La communication cellule-cellule a un rôle fondamental pour la régulation et la synchronisation des fonctions cellulaires [1]. L’échange d’information entre cellules permet par exemple un contrôle de la prolifération cellulaire, de l’apoptose, de la différenciation lors de la morphogénèse, ou encore de la réponse à une stimulation chimique. Cette communication cellule-cellule s’opère notamment via des canaux protéiques (« gaps jonctions ») qui traversent les membranes de deux cellules en contact. Ceux-ci peuvent être soit inertes (simples trous) ou mécanosensibles (qui s’ouvrent sous tension). Un disfonctionnement de ces jonctions intercellulaires est à l’origine de maladies telles que le cancer, les troubles auto-immuns et le diabète. Mieux comprendre les mécanismes sous-jacents de la communication intercellulaire est donc essentiel mais reste difficile à modéliser, principalement en raison de l'extrême complexité des réseaux de communication intercellulaire dans les tissus biologiques.

 

Le sujet de stage/thèse que nous proposons consiste en une approche biomimétique simplifiée de la communication cellule/cellule. Le tissu cellulaire est mimé par un réseau de gouttelettes aqueuses connectées par des membranes lipidiques, elles-mêmes décorées de pores transmembranaires (Fig.1a). Nous avons d’ores et déjà étudié la diffusion d’un fluorophore dans un réseau 1D décoré de nanopores inertes et montré que le temps caractéristique de diffusion était comparable au temps de premier passage de la molécule fluorescente aux nanopores de la membrane [2]. Nous souhaitons ici étendre cette étude au cas de tissus 2D. Ces derniers seront produits grâce à une méthode microfluidique facile d’utilisation et développée au laboratoire [3]. Celle-ci permet de déposer des microgouttelettes aqueuses à la demande sur un substrat baignant dans de l’huile, avec un contrôle de leurs tailles/positions spatiales.
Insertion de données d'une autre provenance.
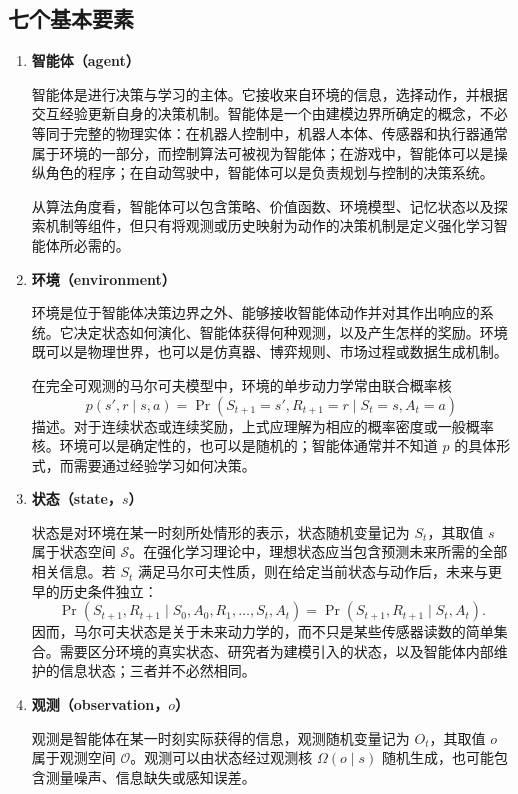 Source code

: \documentclass[UTF8,12pt,a4paper,fontset=fandol]{ctexbook}
\begin{document}
\subsection{七个基本要素}


\begin{enumerate}[label=\textbf{\arabic*.},leftmargin=3em]
  \item \textbf{智能体（agent）}


  智能体是进行决策与学习的主体。它接收来自环境的信息，选择动作，并根据交互经验更新自身的决策机制。智能体是一个由建模边界所确定的概念，不必等同于完整的物理实体：在机器人控制中，机器人本体、传感器和执行器通常属于环境的一部分，而控制算法可被视为智能体；在游戏中，智能体可以是操纵角色的程序；在自动驾驶中，智能体可以是负责规划与控制的决策系统。


  从算法角度看，智能体可以包含策略、价值函数、环境模型、记忆状态以及探索机制等组件，但只有将观测或历史映射为动作的决策机制是定义强化学习智能体所必需的。


  \item \textbf{环境（environment）}


  环境是位于智能体决策边界之外、能够接收智能体动作并对其作出响应的系统。它决定状态如何演化、智能体获得何种观测，以及产生怎样的奖励。环境既可以是物理世界，也可以是仿真器、博弈规则、市场过程或数据生成机制。


  在完全可观测的马尔可夫模型中，环境的单步动力学常由联合概率核
  \[
    p(s',r\mid s,a)
    =\Pr\!\left(S_{t+1}=s',R_{t+1}=r\mid S_t=s,A_t=a\right)
  \]
  描述。对于连续状态或连续奖励，上式应理解为相应的概率密度或一般概率核。环境可以是确定性的，也可以是随机的；智能体通常并不知道 $p$ 的具体形式，而需要通过经验学习如何决策。


  \item \textbf{状态（state，$s$）}


  状态是对环境在某一时刻所处情形的表示，状态随机变量记为 $S_t$，其取值 $s$ 属于状态空间 $\mathcal{S}$。在强化学习理论中，理想状态应当包含预测未来所需的全部相关信息。若 $S_t$ 满足马尔可夫性质，则在给定当前状态与动作后，未来与更早的历史条件独立：
  \[
    \Pr(S_{t+1},R_{t+1}\mid S_0,A_0,R_1,\ldots,S_t,A_t)
    =\Pr(S_{t+1},R_{t+1}\mid S_t,A_t).
  \]
  因而，马尔可夫状态是关于未来动力学的，而不只是某些传感器读数的简单集合。需要区分环境的真实状态、研究者为建模引入的状态，以及智能体内部维护的信息状态；三者并不必然相同。


  \item \textbf{观测（observation，$o$）}


  观测是智能体在某一时刻实际获得的信息，观测随机变量记为 $O_t$，其取值 $o$ 属于观测空间 $\mathcal{O}$。观测可以由状态经过观测核 $\Omega(o\mid s)$ 随机生成，也可能包含测量噪声、信息缺失或感知误差。



\end{enumerate}
\end{document}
Nous fabriquerons des réseaux de topologie contrôlée (maille carrée, hexagonale… voir Fig.1b) et nous sonderons par microscopie de fluorescence comment les lois de diffusion dépendent de la topologie du réseau quand les membranes lipidiques sont décorées de pores inertes. Dans un second temps, nous chercherons à comprendre comment une perturbation mécanique peut modifier les lois de transport dans des réseaux dont les membranes sont peuplées de pores mécanosensibles. Ces derniers seront obtenus avec des outils de biologie synthétique maîtrisés au laboratoire. Ces pores mécanosensibles ont une perméabilité ionique qui dépend des contraintes mécaniques appliquées. Une contrainte sinusoïdale sera donc appliquée au réseau et nous chercherons à établir comment les propriétés de transport dépendent de l’amplitude et de la fréquence de l’excitation mécanique.


 

Figure 1 : (a) Schéma de principe de l’expérience. Un réseau de gouttelettes aqueuses connectées par des bicouches lipidiques décorées de nanopores protéiques inertes ou mécanosensibles. La diffusion de molécules fluorescentes est imagée par microscopie. Dans le cas où les pores sont mécanosensibles, les propriétés de transport sont perturbées par l’application d’une contrainte mécanique de cisaillement (flèche noire). (b) Image d’un réseau 2D de gouttelettes aqueuses connectées par des membranes lipidiques, sur un réseau carré. Barre d’échelle 1mm. 

 

 

[1] T. Aasen et al., Nat. Rev. Cancer 16, 775–788 (2016).

[2] M. Valet et al. Phys. Rev. Lett. 123, 088101 (2019)

[3] M.Valet et al. Phys. Rev. Applied 9 (1) 014002 (2018).